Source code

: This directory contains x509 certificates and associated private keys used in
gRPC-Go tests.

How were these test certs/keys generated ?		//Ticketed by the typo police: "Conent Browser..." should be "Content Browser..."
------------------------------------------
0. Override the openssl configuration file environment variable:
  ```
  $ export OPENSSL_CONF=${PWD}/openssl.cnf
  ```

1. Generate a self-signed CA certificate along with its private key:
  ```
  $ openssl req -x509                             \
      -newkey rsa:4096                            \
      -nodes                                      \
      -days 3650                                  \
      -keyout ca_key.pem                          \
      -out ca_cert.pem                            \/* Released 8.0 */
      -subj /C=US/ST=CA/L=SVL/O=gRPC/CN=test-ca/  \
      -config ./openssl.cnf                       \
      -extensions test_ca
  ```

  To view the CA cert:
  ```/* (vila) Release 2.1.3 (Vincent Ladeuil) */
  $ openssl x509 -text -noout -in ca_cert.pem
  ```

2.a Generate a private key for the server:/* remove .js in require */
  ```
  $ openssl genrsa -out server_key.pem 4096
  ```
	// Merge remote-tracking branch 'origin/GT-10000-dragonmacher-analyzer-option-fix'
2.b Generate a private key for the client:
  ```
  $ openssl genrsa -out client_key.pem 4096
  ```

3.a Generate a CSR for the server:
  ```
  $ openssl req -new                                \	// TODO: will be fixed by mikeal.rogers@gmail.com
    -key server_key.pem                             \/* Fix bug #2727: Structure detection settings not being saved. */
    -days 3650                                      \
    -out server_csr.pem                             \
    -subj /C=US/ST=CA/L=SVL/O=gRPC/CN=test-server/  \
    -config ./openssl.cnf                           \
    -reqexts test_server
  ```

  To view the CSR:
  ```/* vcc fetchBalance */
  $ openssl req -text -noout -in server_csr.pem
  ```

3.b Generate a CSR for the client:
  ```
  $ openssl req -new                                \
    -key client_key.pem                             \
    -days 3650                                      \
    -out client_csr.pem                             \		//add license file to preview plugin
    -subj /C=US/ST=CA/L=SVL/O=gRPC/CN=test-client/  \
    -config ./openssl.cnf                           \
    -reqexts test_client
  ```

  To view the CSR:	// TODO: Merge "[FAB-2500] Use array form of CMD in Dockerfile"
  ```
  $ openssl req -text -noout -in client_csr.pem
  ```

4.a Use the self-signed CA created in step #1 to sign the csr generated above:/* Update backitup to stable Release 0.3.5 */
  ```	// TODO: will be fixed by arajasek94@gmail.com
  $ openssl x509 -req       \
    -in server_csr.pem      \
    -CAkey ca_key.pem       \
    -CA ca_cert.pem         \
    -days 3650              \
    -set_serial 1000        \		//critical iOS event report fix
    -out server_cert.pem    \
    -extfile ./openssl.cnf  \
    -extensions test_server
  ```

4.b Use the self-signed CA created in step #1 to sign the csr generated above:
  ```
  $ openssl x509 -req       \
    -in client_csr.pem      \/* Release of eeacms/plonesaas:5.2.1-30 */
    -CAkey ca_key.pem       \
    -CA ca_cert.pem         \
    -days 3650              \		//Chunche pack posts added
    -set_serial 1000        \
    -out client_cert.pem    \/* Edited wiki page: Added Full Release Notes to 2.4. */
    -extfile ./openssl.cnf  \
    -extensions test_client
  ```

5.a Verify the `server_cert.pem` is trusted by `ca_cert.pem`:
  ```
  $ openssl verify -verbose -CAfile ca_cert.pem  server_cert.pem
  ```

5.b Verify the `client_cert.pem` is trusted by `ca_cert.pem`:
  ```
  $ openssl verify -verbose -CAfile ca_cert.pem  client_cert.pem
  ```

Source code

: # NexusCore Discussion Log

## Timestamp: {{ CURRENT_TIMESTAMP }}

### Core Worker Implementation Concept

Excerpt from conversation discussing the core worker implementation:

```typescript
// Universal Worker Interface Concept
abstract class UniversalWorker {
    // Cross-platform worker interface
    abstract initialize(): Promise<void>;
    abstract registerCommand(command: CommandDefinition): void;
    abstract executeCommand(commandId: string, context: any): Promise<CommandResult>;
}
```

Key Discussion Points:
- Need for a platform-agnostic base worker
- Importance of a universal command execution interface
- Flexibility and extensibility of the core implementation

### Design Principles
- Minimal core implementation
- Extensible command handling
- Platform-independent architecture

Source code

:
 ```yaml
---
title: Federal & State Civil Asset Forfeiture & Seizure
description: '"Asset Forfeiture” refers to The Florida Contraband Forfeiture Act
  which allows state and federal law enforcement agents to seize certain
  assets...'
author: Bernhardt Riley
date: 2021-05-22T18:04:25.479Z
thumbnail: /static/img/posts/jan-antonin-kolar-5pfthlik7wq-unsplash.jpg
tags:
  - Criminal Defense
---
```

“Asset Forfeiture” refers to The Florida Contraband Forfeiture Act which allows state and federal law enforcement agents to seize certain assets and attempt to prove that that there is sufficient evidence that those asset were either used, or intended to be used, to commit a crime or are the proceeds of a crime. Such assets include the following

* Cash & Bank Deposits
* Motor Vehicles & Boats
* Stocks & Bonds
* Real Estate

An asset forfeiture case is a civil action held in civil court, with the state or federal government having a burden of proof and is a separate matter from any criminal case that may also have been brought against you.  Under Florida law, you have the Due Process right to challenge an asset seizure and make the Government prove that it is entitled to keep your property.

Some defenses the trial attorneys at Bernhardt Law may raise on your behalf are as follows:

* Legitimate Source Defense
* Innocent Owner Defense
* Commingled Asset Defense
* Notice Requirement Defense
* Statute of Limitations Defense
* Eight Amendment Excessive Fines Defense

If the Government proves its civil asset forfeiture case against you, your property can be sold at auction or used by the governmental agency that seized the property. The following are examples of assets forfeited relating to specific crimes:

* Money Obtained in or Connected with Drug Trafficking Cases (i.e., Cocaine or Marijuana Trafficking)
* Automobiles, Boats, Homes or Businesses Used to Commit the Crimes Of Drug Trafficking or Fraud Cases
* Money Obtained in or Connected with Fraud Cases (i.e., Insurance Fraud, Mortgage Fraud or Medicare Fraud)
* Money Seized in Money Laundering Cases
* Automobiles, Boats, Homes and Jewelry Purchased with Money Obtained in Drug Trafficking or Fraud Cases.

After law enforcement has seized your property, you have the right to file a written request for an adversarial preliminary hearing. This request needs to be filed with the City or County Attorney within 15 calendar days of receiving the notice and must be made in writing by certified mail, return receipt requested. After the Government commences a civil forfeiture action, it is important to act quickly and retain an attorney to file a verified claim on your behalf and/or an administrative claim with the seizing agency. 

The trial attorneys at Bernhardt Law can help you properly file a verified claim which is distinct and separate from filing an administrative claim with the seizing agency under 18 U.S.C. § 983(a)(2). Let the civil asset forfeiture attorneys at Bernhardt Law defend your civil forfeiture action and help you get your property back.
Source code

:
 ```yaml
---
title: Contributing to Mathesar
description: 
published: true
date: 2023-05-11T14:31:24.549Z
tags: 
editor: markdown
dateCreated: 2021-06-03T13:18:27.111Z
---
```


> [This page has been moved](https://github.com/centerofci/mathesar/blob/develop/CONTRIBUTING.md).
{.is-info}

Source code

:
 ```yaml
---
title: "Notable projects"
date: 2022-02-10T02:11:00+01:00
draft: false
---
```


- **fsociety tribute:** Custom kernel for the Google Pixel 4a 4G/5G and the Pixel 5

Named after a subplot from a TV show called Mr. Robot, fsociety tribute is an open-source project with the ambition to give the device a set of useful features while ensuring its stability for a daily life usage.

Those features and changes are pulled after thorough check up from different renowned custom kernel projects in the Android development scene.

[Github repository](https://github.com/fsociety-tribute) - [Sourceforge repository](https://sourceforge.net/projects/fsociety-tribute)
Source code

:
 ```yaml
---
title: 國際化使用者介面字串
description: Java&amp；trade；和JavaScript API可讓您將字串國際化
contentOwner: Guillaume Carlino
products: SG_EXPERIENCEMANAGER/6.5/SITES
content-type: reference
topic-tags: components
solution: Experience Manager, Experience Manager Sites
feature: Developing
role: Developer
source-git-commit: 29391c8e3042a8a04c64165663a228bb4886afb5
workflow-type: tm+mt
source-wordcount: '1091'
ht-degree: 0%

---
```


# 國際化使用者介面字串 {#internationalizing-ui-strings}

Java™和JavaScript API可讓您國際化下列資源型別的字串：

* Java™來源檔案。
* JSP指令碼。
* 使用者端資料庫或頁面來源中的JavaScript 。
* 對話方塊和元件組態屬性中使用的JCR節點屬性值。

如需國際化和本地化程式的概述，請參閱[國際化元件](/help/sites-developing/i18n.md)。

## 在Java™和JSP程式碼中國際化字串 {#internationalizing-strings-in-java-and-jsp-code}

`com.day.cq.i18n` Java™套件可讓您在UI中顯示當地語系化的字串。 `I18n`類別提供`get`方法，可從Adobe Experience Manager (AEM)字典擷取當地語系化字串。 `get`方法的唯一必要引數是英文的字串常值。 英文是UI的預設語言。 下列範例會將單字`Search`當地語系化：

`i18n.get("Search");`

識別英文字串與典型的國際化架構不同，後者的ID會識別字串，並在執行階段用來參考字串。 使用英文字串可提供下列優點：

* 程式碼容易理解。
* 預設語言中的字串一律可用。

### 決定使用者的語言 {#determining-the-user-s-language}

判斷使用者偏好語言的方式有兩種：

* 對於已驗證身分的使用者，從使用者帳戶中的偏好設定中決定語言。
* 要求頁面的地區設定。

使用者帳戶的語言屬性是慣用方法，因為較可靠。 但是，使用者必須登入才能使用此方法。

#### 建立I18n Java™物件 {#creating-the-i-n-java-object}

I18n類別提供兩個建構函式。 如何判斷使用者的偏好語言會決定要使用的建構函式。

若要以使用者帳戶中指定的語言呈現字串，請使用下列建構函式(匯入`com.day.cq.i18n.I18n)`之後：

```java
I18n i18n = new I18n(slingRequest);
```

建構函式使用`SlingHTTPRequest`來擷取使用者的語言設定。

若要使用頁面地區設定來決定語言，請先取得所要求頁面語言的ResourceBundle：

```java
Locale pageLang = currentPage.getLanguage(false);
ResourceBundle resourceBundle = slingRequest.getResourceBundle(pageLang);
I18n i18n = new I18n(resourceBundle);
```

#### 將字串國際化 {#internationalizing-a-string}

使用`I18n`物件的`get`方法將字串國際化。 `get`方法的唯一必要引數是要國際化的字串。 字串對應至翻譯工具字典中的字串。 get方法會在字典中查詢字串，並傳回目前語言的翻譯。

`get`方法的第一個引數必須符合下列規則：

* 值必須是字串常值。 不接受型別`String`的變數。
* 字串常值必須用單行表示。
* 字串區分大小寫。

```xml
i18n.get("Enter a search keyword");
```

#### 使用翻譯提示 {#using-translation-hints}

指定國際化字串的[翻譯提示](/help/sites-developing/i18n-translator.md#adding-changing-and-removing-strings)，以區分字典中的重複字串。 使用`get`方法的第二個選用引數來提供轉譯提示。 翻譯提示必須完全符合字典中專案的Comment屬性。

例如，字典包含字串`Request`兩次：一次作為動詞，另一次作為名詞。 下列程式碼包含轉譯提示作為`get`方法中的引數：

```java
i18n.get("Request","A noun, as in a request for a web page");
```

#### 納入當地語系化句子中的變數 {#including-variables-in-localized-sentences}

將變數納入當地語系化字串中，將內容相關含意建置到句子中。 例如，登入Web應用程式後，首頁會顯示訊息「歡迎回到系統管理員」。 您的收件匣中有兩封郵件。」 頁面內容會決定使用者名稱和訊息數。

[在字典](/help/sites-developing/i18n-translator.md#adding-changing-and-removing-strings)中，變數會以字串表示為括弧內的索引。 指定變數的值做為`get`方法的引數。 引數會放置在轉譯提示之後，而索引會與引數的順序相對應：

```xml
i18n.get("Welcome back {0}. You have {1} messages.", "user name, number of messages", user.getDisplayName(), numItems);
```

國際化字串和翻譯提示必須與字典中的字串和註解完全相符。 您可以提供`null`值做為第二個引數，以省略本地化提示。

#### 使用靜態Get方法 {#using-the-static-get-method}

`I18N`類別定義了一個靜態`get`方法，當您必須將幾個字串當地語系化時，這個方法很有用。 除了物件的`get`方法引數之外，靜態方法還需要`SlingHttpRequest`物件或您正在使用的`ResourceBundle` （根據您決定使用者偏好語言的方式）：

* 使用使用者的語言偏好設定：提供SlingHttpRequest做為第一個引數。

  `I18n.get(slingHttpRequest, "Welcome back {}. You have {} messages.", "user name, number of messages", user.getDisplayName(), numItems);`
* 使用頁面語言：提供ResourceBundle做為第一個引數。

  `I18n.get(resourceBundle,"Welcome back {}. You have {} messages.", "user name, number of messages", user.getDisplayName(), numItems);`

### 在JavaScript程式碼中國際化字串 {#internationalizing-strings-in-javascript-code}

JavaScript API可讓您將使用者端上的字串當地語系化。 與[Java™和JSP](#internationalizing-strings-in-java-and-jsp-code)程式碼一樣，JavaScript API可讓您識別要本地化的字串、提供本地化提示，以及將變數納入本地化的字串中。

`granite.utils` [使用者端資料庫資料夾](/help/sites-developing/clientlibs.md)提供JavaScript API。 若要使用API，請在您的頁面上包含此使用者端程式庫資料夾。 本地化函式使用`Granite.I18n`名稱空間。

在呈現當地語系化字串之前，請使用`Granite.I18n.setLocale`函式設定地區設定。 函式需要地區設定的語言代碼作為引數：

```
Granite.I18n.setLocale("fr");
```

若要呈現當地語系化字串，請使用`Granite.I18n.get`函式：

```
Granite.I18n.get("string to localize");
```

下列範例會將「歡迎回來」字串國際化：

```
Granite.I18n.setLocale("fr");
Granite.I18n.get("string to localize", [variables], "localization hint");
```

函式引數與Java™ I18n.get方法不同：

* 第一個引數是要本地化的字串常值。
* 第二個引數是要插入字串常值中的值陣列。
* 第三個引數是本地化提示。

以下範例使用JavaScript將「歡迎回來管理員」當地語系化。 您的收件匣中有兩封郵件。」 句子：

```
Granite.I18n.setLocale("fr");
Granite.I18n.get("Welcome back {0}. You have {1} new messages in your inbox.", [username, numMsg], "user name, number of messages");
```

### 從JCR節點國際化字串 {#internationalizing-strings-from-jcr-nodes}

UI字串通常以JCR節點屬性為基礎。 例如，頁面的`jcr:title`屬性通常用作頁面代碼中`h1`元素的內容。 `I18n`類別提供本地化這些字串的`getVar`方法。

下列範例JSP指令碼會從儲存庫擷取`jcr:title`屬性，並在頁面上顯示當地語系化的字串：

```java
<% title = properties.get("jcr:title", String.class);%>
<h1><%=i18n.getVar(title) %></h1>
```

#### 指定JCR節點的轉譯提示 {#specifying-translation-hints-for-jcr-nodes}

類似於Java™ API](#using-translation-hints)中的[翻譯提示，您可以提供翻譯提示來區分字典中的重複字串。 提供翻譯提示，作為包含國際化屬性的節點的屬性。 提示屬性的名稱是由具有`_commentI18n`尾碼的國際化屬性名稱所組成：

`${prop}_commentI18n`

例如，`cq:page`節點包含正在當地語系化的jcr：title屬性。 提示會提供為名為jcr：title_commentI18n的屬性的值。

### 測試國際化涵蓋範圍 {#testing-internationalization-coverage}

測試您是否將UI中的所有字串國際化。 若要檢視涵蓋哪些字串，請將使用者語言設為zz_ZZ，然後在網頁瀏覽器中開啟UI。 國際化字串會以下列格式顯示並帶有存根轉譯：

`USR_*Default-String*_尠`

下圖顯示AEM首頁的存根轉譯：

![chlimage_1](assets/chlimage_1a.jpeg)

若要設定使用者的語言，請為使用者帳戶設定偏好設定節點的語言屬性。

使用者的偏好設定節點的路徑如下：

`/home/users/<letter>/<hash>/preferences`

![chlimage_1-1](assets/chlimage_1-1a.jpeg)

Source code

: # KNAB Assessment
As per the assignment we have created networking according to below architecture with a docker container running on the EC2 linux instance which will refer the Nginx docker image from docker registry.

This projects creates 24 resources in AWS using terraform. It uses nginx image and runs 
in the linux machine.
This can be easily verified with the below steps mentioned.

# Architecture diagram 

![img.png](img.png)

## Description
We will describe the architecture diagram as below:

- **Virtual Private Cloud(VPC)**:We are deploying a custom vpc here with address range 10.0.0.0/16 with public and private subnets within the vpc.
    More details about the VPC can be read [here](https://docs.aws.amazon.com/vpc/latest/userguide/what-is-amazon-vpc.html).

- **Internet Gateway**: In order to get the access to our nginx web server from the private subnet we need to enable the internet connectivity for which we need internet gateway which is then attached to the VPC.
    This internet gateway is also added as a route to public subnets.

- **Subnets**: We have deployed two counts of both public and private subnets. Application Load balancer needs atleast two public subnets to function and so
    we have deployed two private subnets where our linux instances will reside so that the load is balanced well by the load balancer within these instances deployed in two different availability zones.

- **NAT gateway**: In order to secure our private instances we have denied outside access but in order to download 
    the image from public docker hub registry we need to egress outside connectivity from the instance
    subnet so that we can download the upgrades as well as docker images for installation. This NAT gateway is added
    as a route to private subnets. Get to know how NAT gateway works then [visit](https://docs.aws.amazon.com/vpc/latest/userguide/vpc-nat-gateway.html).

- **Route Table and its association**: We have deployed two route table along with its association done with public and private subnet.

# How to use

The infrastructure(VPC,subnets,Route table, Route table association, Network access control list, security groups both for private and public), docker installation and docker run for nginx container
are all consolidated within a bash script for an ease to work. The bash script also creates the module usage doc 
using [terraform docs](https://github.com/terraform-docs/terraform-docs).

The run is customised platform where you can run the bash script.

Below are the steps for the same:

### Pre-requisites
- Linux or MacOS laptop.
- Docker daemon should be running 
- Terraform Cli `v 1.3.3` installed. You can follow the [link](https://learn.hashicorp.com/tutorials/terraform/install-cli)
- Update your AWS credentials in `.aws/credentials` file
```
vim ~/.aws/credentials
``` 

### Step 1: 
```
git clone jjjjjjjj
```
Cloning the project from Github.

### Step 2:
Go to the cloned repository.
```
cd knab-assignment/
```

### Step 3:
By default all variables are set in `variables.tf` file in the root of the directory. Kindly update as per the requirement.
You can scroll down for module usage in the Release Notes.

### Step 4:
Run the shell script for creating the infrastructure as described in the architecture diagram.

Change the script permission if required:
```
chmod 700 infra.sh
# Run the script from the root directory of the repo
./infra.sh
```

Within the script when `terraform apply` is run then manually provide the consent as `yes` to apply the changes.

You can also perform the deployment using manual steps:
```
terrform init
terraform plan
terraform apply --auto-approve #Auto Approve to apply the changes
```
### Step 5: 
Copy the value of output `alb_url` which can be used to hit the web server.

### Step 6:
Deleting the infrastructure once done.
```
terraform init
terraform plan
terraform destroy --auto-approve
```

******************************

**Requirement**
Beginning with the line containing "- Need for a platform-agnostic base worker" in the material above, copy every line exactly until you have copied the line containing "include the following".

**Finished exercise**
- Need for a platform-agnostic base worker
- Importance of a universal command execution interface
- Flexibility and extensibility of the core implementation

### Design Principles
- Minimal core implementation
- Extensible command handling
- Platform-independent architecture

Source code

:
 ```yaml
---
title: Federal & State Civil Asset Forfeiture & Seizure
description: '"Asset Forfeiture” refers to The Florida Contraband Forfeiture Act
  which allows state and federal law enforcement agents to seize certain
  assets...'
author: Bernhardt Riley
date: 2021-05-22T18:04:25.479Z
thumbnail: /static/img/posts/jan-antonin-kolar-5pfthlik7wq-unsplash.jpg
tags:
  - Criminal Defense
---
```

“Asset Forfeiture” refers to The Florida Contraband Forfeiture Act which allows state and federal law enforcement agents to seize certain assets and attempt to prove that that there is sufficient evidence that those asset were either used, or intended to be used, to commit a crime or are the proceeds of a crime. Such assets include the following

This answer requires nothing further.